Sutherland Institute is a conservative public policy think tank located in Salt Lake City, Utah. The institute was founded in 1995 by Utah businessman and philanthropist Gaylord K. Swim. The Sutherland Institute believes that families, private initiatives, voluntary associations, churches, and businesses are better than the government at solving problems.

==Organization==

George Sutherland, the Institute's namesake

The Sutherland Institute is a 501(c)(3) non-profit organization. According to the institute's website, Sutherland does not perform contract work or accept government grants.

The institute is named for George Sutherland, the first Utahn to serve on the U.S. Supreme Court. Sutherland also served as a United States senator prior to being appointed to the bench in 1922. The Sutherland Institute was founded in 1995 by Gaylord K. Swim. Swim was a noted Utah businessman and philanthropist. He died in 2005.

Rick B. Larsen serves as president and CEO of the institute. Prior presidents include Paul Mero, who served from 2000 until 2014, when he stepped down at the board's request. He was replaced by Stanford Swim, son of founder Gaylord Swim, as interim president. In March 2016, Boyd Matheson, a former chief of staff for US Senator Mike Lee, was appointed president of the think tank until he stepped down in January 2018 for a position at Deseret News and Larsen (then vice president of development) was appointed by the board.

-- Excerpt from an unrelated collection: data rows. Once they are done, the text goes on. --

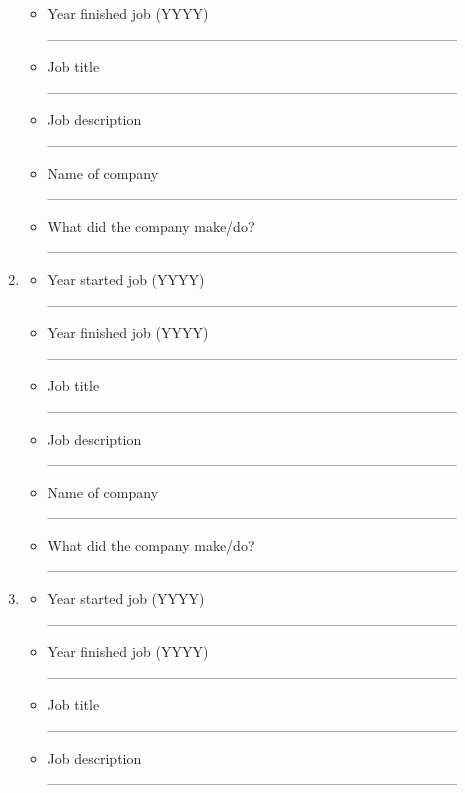 \documentclass[a4paper,10pt]{article}
\begin{document}
\begin{enumerate}
\begin{itemize}
         \item Year finished job (YYYY) \_\_\_\_\_\_\_\_\_\_\_\_\_\_\_\_\_\_\_\_\_\_\_\_\_\_\_\_\_\_\_\_\_\_\_\_\_\_\_
         \item Job title \_\_\_\_\_\_\_\_\_\_\_\_\_\_\_\_\_\_\_\_\_\_\_\_\_\_\_\_\_\_\_\_\_\_\_\_\_\_\_
         \item Job description \_\_\_\_\_\_\_\_\_\_\_\_\_\_\_\_\_\_\_\_\_\_\_\_\_\_\_\_\_\_\_\_\_\_\_\_\_\_\_
         \item Name of company \_\_\_\_\_\_\_\_\_\_\_\_\_\_\_\_\_\_\_\_\_\_\_\_\_\_\_\_\_\_\_\_\_\_\_\_\_\_\_
         \item What did the company make/do? \_\_\_\_\_\_\_\_\_\_\_\_\_\_\_\_\_\_\_\_\_\_\_\_\_\_\_\_\_\_\_\_\_\_\_\_\_\_\_
      \end{itemize}
 \item
     \begin{itemize}
         \item Year started job (YYYY) \_\_\_\_\_\_\_\_\_\_\_\_\_\_\_\_\_\_\_\_\_\_\_\_\_\_\_\_\_\_\_\_\_\_\_\_\_\_\_ 
         \item Year finished job (YYYY) \_\_\_\_\_\_\_\_\_\_\_\_\_\_\_\_\_\_\_\_\_\_\_\_\_\_\_\_\_\_\_\_\_\_\_\_\_\_\_
         \item Job title \_\_\_\_\_\_\_\_\_\_\_\_\_\_\_\_\_\_\_\_\_\_\_\_\_\_\_\_\_\_\_\_\_\_\_\_\_\_\_
         \item Job description \_\_\_\_\_\_\_\_\_\_\_\_\_\_\_\_\_\_\_\_\_\_\_\_\_\_\_\_\_\_\_\_\_\_\_\_\_\_\_
         \item Name of company \_\_\_\_\_\_\_\_\_\_\_\_\_\_\_\_\_\_\_\_\_\_\_\_\_\_\_\_\_\_\_\_\_\_\_\_\_\_\_
         \item What did the company make/do? \_\_\_\_\_\_\_\_\_\_\_\_\_\_\_\_\_\_\_\_\_\_\_\_\_\_\_\_\_\_\_\_\_\_\_\_\_\_\_
      \end{itemize}
 \item
     \begin{itemize}
         \item Year started job (YYYY) \_\_\_\_\_\_\_\_\_\_\_\_\_\_\_\_\_\_\_\_\_\_\_\_\_\_\_\_\_\_\_\_\_\_\_\_\_\_\_ 
         \item Year finished job (YYYY) \_\_\_\_\_\_\_\_\_\_\_\_\_\_\_\_\_\_\_\_\_\_\_\_\_\_\_\_\_\_\_\_\_\_\_\_\_\_\_
         \item Job title \_\_\_\_\_\_\_\_\_\_\_\_\_\_\_\_\_\_\_\_\_\_\_\_\_\_\_\_\_\_\_\_\_\_\_\_\_\_\_
         \item Job description \_\_\_\_\_\_\_\_\_\_\_\_\_\_\_\_\_\_\_\_\_\_\_\_\_\_\_\_\_\_\_\_\_\_\_\_\_\_\_

\end{itemize}
\end{enumerate}
\end{document}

In 2016, the institute had fifteen staffers and a $3 million annual budget.

==Policy positions==

- Economic policy
The institute's policy research on Utah's economy has focused on issues such as health care and property tax reform. The institute has advocated for increased charity health care as a method to provide health services for the uninsured (in place of government welfare or assistance programs).

- Education policy
Sutherland has advocated for greater educational freedom and less reliance on public schools. In March 2007, Utah became the first state to pass a universal school voucher law. The voucher law, which was supported by the institute, was overturned by referendum vote in November 2007. During the run-up to the referendum election, Sutherland issued a publication that presented the institute's view on the history of education in Utah. Sutherland released a subsequent companion article in a peer-reviewed law journal as part of an academic conference about school choice.

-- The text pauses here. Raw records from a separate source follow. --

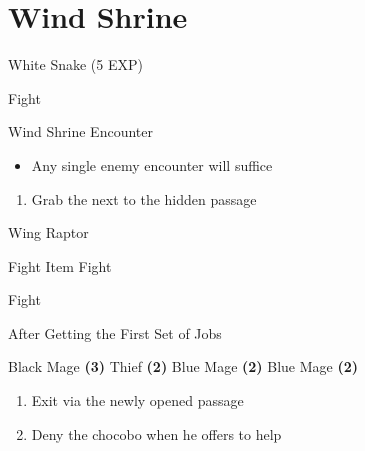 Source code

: \chapter{Wind Shrine}

\vspace{\baselineskip}

\begin{paracol}{2}

\begin{encounter}{White Snake (5 EXP)}
	\varwb
	\begin{notes}
		\item {}
	\end{notes}
	\begin{round}{1}
		\faris Fight
	\end{round}
	\varwe
\end{encounter}

\switchcolumn
\begin{steproute}{Wind Shrine Encounter}
	\begin{itemize}[leftmargin=*]
		\item[] Any single enemy encounter will suffice
	\end{itemize}
\end{steproute}

\switchcolumn
\begin{enumerate}
	\item Grab the  next to the hidden passage
\end{enumerate}

\begin{boss}{Wing Raptor}
	\varwb
	\begin{round}{1}
		\everyone Fight
		\galuf Item \then {} \then Fight
	\end{round}
	\begin{round}{2}
		\everyone Fight
	\end{round}
	\varwe
\end{boss}

\begin{menu}{After Getting the First Set of Jobs}
	\varwb
	\begin{jobMenu}
		\faris Black Mage \textbf{(3\pointLeft)}
		\bartz Thief \textbf{(2\pointRight)} \optimize
		\lenna Blue Mage \textbf{(2\pointLeft)} \optimize
		\galuf Blue Mage \textbf{(2\pointLeft)} \optimize
	\end{jobMenu}
	\varwe
\end{menu}

\begin{enumerate}[resume]
	\item Exit via the newly opened passage
	\item Deny the chocobo when he offers to help 
\end{enumerate}

\end{paracol}

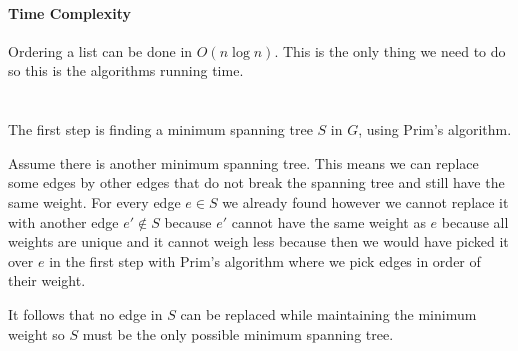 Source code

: \documentclass[12pt, a4paper]{article}
\begin{document}
\paragraph{Time Complexity}
Ordering a list can be done in $O(n \log n)$. This is the only thing we need to do so this is the algorithms running time.

\section{} %

The first step is finding a minimum spanning tree $S$ in $G$, using Prim's algorithm.

Assume there is another minimum spanning tree. This means we can replace some edges by other edges that do not break the spanning tree and still have the same weight. For every edge $e \in S$ we already found however we cannot replace it with another edge $e' \not\in S$ because $e'$ cannot have the same weight as $e$ because all weights are unique and it cannot weigh less because then we would have picked it over $e$ in the first step with Prim's algorithm where we pick edges in order of their weight.

It follows that no edge in $S$ can be replaced while maintaining the minimum weight so $S$ must be the only possible minimum spanning tree.
\end{document}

Sutherland's then-president Paul Mero collaborated with Daniel Witte, Sutherland's lead attorney, to publish a book titled Removing Classrooms from the Battlefield: Liberty, Paternalism, and the Redemptive Promise of Educational Choice, which focuses on the historical evolution of the parental liberty Doctrine.

- Immigration policy
In 2008, Sutherland issued two reports on illegal immigration in Utah, Onus or Opportunity: Conservatism and Illegal Immigration in Utah and Utah's Citizens and Illegal Immigrants: Side-by-Side. These reports, which concluded that "we should welcome all people of good will to our state" drew criticism from Republican politicians and praise from the editorial board of the Deseret News, which wrote that Sutherland's immigration policy "stands squarely on the side of compassion, accommodation, and realistic reforms."

- Family policy
In 2005, Sutherland contacted 232 local Utah governments with a proposal for a resolution whereby cities would state their support of Sutherland's definition of the family as a man, woman, and children. One city, Kanab, Utah, accepted and enacted the resolution, which was criticized as homophobic by some city residents and elected officials.

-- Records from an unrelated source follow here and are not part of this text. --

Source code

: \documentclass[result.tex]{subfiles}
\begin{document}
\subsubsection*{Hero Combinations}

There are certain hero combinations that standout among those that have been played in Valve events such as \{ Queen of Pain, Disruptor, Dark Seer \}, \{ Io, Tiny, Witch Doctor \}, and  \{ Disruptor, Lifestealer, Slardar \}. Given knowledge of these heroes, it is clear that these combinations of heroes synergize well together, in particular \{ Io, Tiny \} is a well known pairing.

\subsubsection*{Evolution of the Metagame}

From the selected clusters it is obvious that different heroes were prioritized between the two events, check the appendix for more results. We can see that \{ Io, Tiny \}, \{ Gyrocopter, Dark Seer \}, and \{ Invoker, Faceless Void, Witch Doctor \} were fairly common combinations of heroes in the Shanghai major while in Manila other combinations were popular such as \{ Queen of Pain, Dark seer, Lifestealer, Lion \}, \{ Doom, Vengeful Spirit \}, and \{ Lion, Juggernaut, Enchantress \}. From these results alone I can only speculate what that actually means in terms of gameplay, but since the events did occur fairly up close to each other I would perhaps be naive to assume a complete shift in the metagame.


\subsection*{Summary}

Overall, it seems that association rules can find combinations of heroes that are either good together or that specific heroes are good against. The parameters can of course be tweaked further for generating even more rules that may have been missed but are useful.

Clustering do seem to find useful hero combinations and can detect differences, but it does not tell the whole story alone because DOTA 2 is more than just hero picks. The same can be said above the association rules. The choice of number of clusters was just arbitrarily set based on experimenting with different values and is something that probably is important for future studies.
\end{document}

In 2013, former institute president Paul Mero voiced opposition to the annual Sundance Film Festival, saying Utah taxpayers should not have to subsidize a festival which featured obscenity and pornography.

The institute's opposition to a state-proposed nondiscrimination law placed it at odds with the Church of Jesus Christ of Latter-day Saints, which was pushing for the ordinance in place of more sweeping societal changes. Mero's involvement in the matter was later cited by the institute's board of directors as a reason that he was asked to resign in August 2014.

- Limited government
In February 2007, Edwin Feulner announced the creation of Sutherland's Center for Limited Government, to focus on limiting the size and scope of government, promoting government transparency, and ending taxpayer subsidies of private companies.

- Environment
In November 2002, Paul Mero presented a speech entitled "Why I'm Not an Environmentalist" at a conference called Dialogue Utah organized by Utah Issues, Sutherland, the University of Utah Hinckley Institute of Politics and the Utah Foundation, a politically neutral public policy research group.